*THE TASK*: All of the records below are to be given again word for word, with the pictures removed.

*SOURCE MATERIAL*:

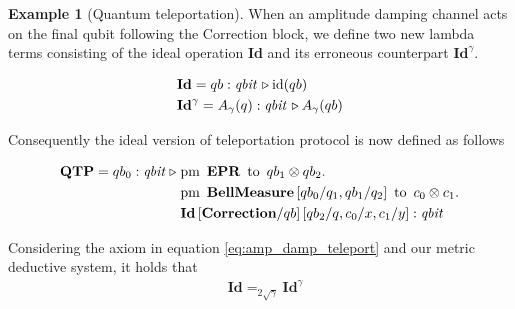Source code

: \documentclass[10pt,a4paper]{amsart}
\theoremstyle{definition}
\theoremstyle{definition}
\newtheorem{example}[definition]{Example}
\theoremstyle{definition}
\theoremstyle{definition}
\theoremstyle{definition}
\theoremstyle{definition}
\begin{document}
\begin{example}[Quantum teleportation]
When an amplitude damping channel acts on the final qubit following the Correction block, we define two new lambda terms consisting of the ideal operation \textbf{Id} and its erroneous counterpart  $\textbf{Id}^{\gamma}$.

\begin{align}\label{eq:id_error_teleport}
  &\textbf{Id} = qb:\textit{qbit} \, \triangleright \mathrm{id} (qb) \\
  & \textbf{Id}^{\gamma} = A_{\gamma} (q):\textit{qbit} \, \triangleright  A_{\gamma} (qb)
\end{align}


Consequently the ideal version of teleportation protocol is now defined as follows

\begin{align*} 
  \textbf{QTP} = qb_{0}: \textit{qbit}\hspace{3 pt} \triangleright \hspace{3 pt} & \text{pm} \hspace{5pt} \textbf{EPR} \hspace{5pt} \text{to} \hspace{5pt}  qb_{1} \otimes qb_{2}.  \notag \\
     & \text{pm}\hspace{5pt} \textbf{BellMeasure}\, [qb_0/q_1,qb_{1}/q_2] \hspace{5pt}  \text{to} \hspace{5pt} c_{0}\otimes c_{1} . \notag \\
     & \textbf{Id} \, [ \textbf{Correction}/qb] \, [qb_{2}/q,c_{0}/x, c_{1}/y] 
     : \emph{qbit}  
 \end{align*}

 Considering the axiom in equation \eqref{eq:amp_damp_teleport} and our metric deductive system, it holds that 
\begin{align*}
  &\textbf{Id}=_{2 \sqrt{\gamma}} \textbf{Id}^{\gamma}
\end{align*}


\end{example}
\end{document}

*SOLUTION TO THIS TASK*:
Source code

: \documentclass[10pt,a4paper]{amsart}
\theoremstyle{definition}
\theoremstyle{definition}
\newtheorem{example}[definition]{Example}
\theoremstyle{definition}
\theoremstyle{definition}
\theoremstyle{definition}
\theoremstyle{definition}
\begin{document}
\begin{example}[Quantum teleportation]
When an amplitude damping channel acts on the final qubit following the Correction block, we define two new lambda terms consisting of the ideal operation \textbf{Id} and its erroneous counterpart  $\textbf{Id}^{\gamma}$.

\begin{align}\label{eq:id_error_teleport}
  &\textbf{Id} = qb:\textit{qbit} \, \triangleright \mathrm{id} (qb) \\
  & \textbf{Id}^{\gamma} = A_{\gamma} (q):\textit{qbit} \, \triangleright  A_{\gamma} (qb)
\end{align}


Consequently the ideal version of teleportation protocol is now defined as follows

\begin{align*} 
  \textbf{QTP} = qb_{0}: \textit{qbit}\hspace{3 pt} \triangleright \hspace{3 pt} & \text{pm} \hspace{5pt} \textbf{EPR} \hspace{5pt} \text{to} \hspace{5pt}  qb_{1} \otimes qb_{2}.  \notag \\
     & \text{pm}\hspace{5pt} \textbf{BellMeasure}\, [qb_0/q_1,qb_{1}/q_2] \hspace{5pt}  \text{to} \hspace{5pt} c_{0}\otimes c_{1} . \notag \\
     & \textbf{Id} \, [ \textbf{Correction}/qb] \, [qb_{2}/q,c_{0}/x, c_{1}/y] 
     : \emph{qbit}  
 \end{align*}

 Considering the axiom in equation \eqref{eq:amp_damp_teleport} and our metric deductive system, it holds that 
\begin{align*}
  &\textbf{Id}=_{2 \sqrt{\gamma}} \textbf{Id}^{\gamma}
\end{align*}


\end{example}
\end{document}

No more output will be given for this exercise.